Just as trumpets and clarinets must be blended with the strings in an orchestra to help create the proper sound, so can the pursuit of supply chain operational efficiency be combined with sustainability to create value for the company. To do this effectively though, the elements must be carefully orchestrated, as in these examples from Nike, PepsiCo and Chiquita.
Nike is cited by Gartner on the Top 25 list for investment in platforms and tools for its suppliers, contract manufacturers and logistics providers, including supplier assessment tools that incorporate sustainability-related metrics. Nike has focused on a number of aspects of sustainability for a decade or more. Like many leading companies, Nike’s earliest response to sustainability included “going green,” removing paper to improve performance, and achieving greater straight-through processing in the case of their financial supply chain.
I am familiar with and impressed by Nike’s case study on using BPM (Business Process Management) apps to improve processes and reduce paper in pursuit of “perfect order” performance -- orders delivered in full, on time, every time -- and for improved exception handling when inevitably orders encounter errors. Paper remains to this day a significant challenge in the supply chain and finance cash-to-cash cycle, and removing paper is one way to not only improve productivity but also serve sustainability objectives.
On the list every year since the Top 25 ranking started, PepsiCo is noted this year by Gartner for strengths that include “route-to-market capabilities, strong consumer insights linked to its supply chain capabilities and an open innovation platform.” Gartner also highlights PepsiCo as an early mover in sustainability.
I had a front row seat to see the beginnings of the current sustainability trend when I participated in the Supply Leaders in Action (SCLA) council several years ago. Top 25 companies like PepsiCo who are on the council were already showing the way, leveraging their supply chain for profitable growth. And that’s not all they were doing. PepsiCo among others on the SCLA were combining efficiency with growth AND sustainability initiatives. PepsiCo coined the phrase “performance with purpose,” which promotes finding innovative ways to reduce the use of energy, water and packaging, and more. They won an SCLA award in 2011 for work in this area.
While not on the Top 25 list, Chiquita Brands received their SCLA award in 2009 for excellence in global supply chain management and carbon foot-printing. Earlier this year, one of their divisions Chiquita Fruit Solutions demonstrated how they combine a continuing commitment to sustainability with finding new innovative growth applications.
Fruit Solutions began as a waste management stream for bananas that lacked retail-ready appeal. They traditionally made banana puree but found they couldn’t use the peel and some of the fibrous material left over. They used to just dispose of it by moving the sludge off-site but then asked themselves, “What else can we do with that?” The question presented an opportunity to enhance the company’s sustainability efforts. Chiquita began using the material to generate electricity in another one of its plants.
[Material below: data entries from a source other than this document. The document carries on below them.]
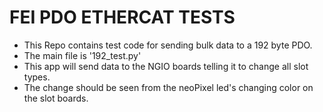 # FEI PDO ETHERCAT TESTS

- This Repo contains test code for sending bulk data to a 192 byte PDO.
- The main file is '192_test.py'
- This app will send data to the NGIO boards telling it to change all slot types.
- The change should be seen from the neoPixel led's changing color on the slot boards.
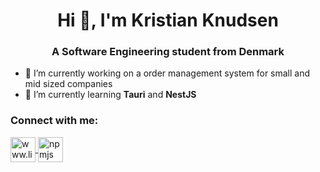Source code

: 
<h1 align="center">Hi 👋, I'm Kristian Knudsen</h1>
<h3 align="center">A Software Engineering student from Denmark</h3>

- 🔭 I’m currently working on a order management system for small and mid sized companies
- 🌱 I’m currently learning **Tauri** and **NestJS**

<h3 align="left">Connect with me:</h3>
<p align="left">
  <a href="https://linkedin.com/in/www.linkedin.com/in/kristian-pknudsen" target="blank">
    <img align="center" src="https://raw.githubusercontent.com/rahuldkjain/github-profile-readme-generator/master/src/images/icons/Social/linked-in-alt.svg" alt="www.linkedin.com/in/kristian-pknudsen" height="40" width="40" />
  </a>
  <a href="https://www.npmjs.com/~kristian-knudsen" target="blank">
    <img align="center" src="https://seeklogo.com/images/N/npm-logo-F0E1FE956F-seeklogo.com.png" alt="npmjs" height="40" width="40"> 
  </a>
</p>
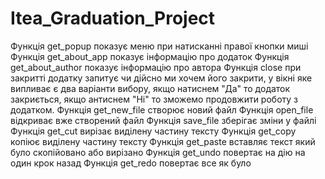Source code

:# Itea_Graduation_Project

Функція get_popup показує меню при натисканні правої кнопки миші
Функція get_about_app показує інформацію про додаток
Функція get_about_author показує інформацію про автора
Функція close при закритті додатку запитує чи дійсно ми хочем його закрити, у вікні яке випливає є два варіанти вибору, якщо натиснем "Да" то додаток закриється, якщо антиснем "Ні" то зможемо продовжити роботу з додатком.
Функція get_new_file створює новий файл
Функція open_file відкриває вже створений файл
Функція save_file зберігає зміни у файлі
Функція get_cut вирізає виділену частину тексту
Функція get_copy копіює виділену частину тексту
Функція get_paste вставляє текст який було скопійовано або вирізано
Функція get_undo повертає на дію на один крок назад
Функція get_redo повертає все як було
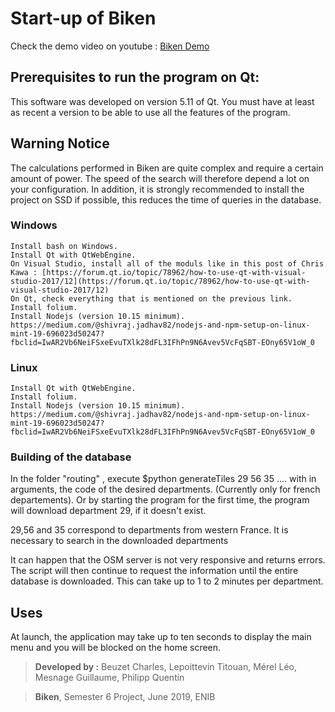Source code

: # Start-up of Biken

Check the demo video on youtube : [Biken Demo](https://www.youtube.com/watch?v=seBOBeAjZv8)

## Prerequisites to run the program on Qt:

This software was developed on version 5.11 of Qt. You must have at least as recent a version to be able to use all the features of the program.

## Warning Notice
The calculations performed in Biken are quite complex and require a certain amount of power. The speed of the search will therefore depend a lot on your configuration.
In addition, it is strongly recommended to install the project on SSD if possible, this reduces the time of queries in the database.

### Windows
    Install bash on Windows.
    Install Qt with QtWebEngine.
    On Visual Studio, install all of the moduls like in this post of Chris Kawa : [https://forum.qt.io/topic/78962/how-to-use-qt-with-visual-studio-2017/12](https://forum.qt.io/topic/78962/how-to-use-qt-with-visual-studio-2017/12)
    On Qt, check everything that is mentioned on the previous link.
    Install folium.
    Install Nodejs (version 10.15 minimum). https://medium.com/@shivraj.jadhav82/nodejs-and-npm-setup-on-linux-mint-19-696023d50247?fbclid=IwAR2Vb6NeiFSxeEvuTXlk28dFL3IFhPn9N6Avev5VcFqSBT-EOny65V1oW_0
    
### Linux
    Install Qt with QtWebEngine.
    Install folium.
    Install Nodejs (version 10.15 minimum). https://medium.com/@shivraj.jadhav82/nodejs-and-npm-setup-on-linux-mint-19-696023d50247?fbclid=IwAR2Vb6NeiFSxeEvuTXlk28dFL3IFhPn9N6Avev5VcFqSBT-EOny65V1oW_0

### Building of the database 

In the folder "routing" , execute $python generateTiles 29 56 35 .... with in arguments, the code of the desired departments. (Currently only for french departements). Or by starting the program for the first time, the program	will download department 29, if it doesn't exist.

29,56 and 35 correspond to departments from western France. It is necessary to search in the downloaded departments 

It can happen that the OSM server is not very responsive and returns errors. The script will then continue to request the information until the entire database is downloaded. This can take up to 1 to 2 minutes per department.

## Uses
At launch, the application may take up to ten seconds to display the main menu and you will be blocked on the home screen.



> **Developed by  :** 
> Beuzet Charles,
> Lepoittevin Titouan,
> Mérel Léo,
> Mesnage Guillaume,
> Philipp Quentin

> **Biken**, Semester 6 Project, June 2019, ENIB
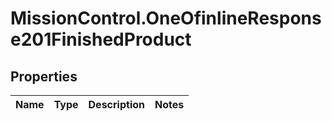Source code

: # MissionControl.OneOfinlineResponse201FinishedProduct

## Properties
Name | Type | Description | Notes
------------ | ------------- | ------------- | -------------
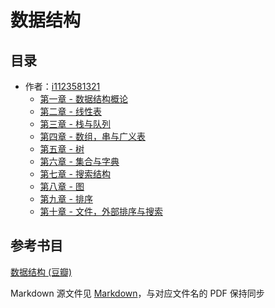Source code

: # 数据结构

## 目录

* 作者：[i1123581321](https://github.com/i1123581321)
  * [第一章 - 数据结构概论](./notes/chapter_1.pdf)
  * [第二章 - 线性表](./notes/chapter_2.pdf)
  * [第三章 - 栈与队列](./notes/chapter_3.pdf)
  * [第四章 - 数组，串与广义表](./notes/chapter_4.pdf)
  * [第五章 - 树](./notes/chapter_5.pdf)
  * [第六章 - 集合与字典](./notes/chapter_6.pdf)
  * [第七章 - 搜索结构](./notes/chapter_7.pdf)
  * [第八章 - 图](./notes/chapter_8.pdf)
  * [第九章 - 排序](./notes/chapter_9.pdf)
  * [第十章 - 文件，外部排序与搜索](./notes/chapter_10.pdf)

## 参考书目

[数据结构 (豆瓣)](https://book.douban.com/subject/2162035/)

Markdown 源文件见 [Markdown](https://github.com/i1123581321/NJU-open-resource/tree/master/data_structure/notes/markdown)，与对应文件名的 PDF 保持同步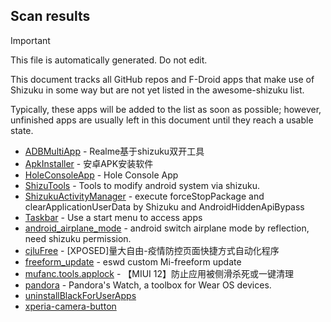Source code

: ## Scan results
> [!IMPORTANT]
> This file is automatically generated. Do not edit.

This document tracks all GitHub repos and F-Droid apps that make use of Shizuku in some way but are not yet listed in the awesome-shizuku list.

Typically, these apps will be added to the list as soon as possible; however, unfinished apps are usually left in this document until they reach a usable state.

 * [ADBMultiApp](https://github.com/Mobsama/ADBMultiApp) - Realme基于shizuku双开工具
 * [ApkInstaller](https://github.com/Tokyonth/ApkInstaller) - 安卓APK安装软件
 * [HoleConsoleApp](https://github.com/zmide/HoleConsoleApp) - Hole Console App
 * [ShizuTools](https://github.com/legendsayantan/ShizuTools) - Tools to modify android system via shizuku.
 * [ShizukuActivityManager](https://github.com/kzaemrio/ShizukuActivityManager) - execute forceStopPackage and clearApplicationUserData by Shizuku and AndroidHiddenApiBypass
 * [Taskbar](https://github.com/farmerbb/Taskbar) - Use a start menu to access apps
 * [android_airplane_mode](https://github.com/lalakii/android_airplane_mode) - android switch airplane mode by reflection, need shizuku permission.
 * [cjluFree](https://github.com/zxy19/cjluFree) - [XPOSED]量大自由-疫情防控页面快捷方式自动化程序
 * [freeform_update](https://github.com/eswd04/freeform_update) - eswd custom Mi-freeform update
 * [mufanc.tools.applock](https://github.com/Xposed-Modules-Repo/mufanc.tools.applock) - 【MIUI 12】防止应用被侧滑杀死或一键清理
 * [pandora](https://github.com/maisymoe/pandora) - Pandora's Watch, a toolbox for Wear OS devices.
 * [uninstallBlackForUserApps](https://github.com/sbmatch/uninstallBlackForUserApps)
 * [xperia-camera-button](https://github.com/aaronkh/xperia-camera-button)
Maurice Morange, their general manager, highlights,
With the pressure on the world for carbon release in the environment, we see this as another way that Chiquita will contribute and take a leadership role not only in terms of the cost to deliver to consumers but the mechanism and manner in which we operate our facilities day in and day out.”
Now a recent new product idea is resulting from that same Fruit Solutions initiative, a ready-to-eat snack product for retail, crunchy banana, pineapple and mango chips produced with patent-pending technology that involves no added sugar, oil or preservatives.
In my view, both PepsiCo and Chiquita are great examples of bringing a brand to life in meaningful new ways. As Gartner recommends in their Top 25 report for companies, they “set aspirational goals and connect the dots between the work people do every day in supply chain and its contribution to the societies within which they live, building engaged supply chain talent that can lead business growth.”
Trend 3: Supply chain leaders partner to drive innovation
Every orchestra needs its conductor and that is the role that the best of the best Chief Supply Chain Officers play in our supply chain symphony. But increasingly they are working in concert with a new set of marketing rock stars to partner on a new product idea-to-launch. Starbucks is a perfect example on the Top 25.
Gartner notes that Starbucks
puts the notion of an outside-in orientation into practice, measuring the success of its supply chain from the store back. Its focus on strong integration between supply chain and new product launch is evidenced by the success of the Starbucks K-Cup, cited as one of the top 10 food and beverage launches in 2012.”
I think it is very telling that one of the most impressive, market oriented and innovative supply chain leaders that I met at the SCLA from Chiquita is now joining Starbucks to head up their global supply chain initiatives.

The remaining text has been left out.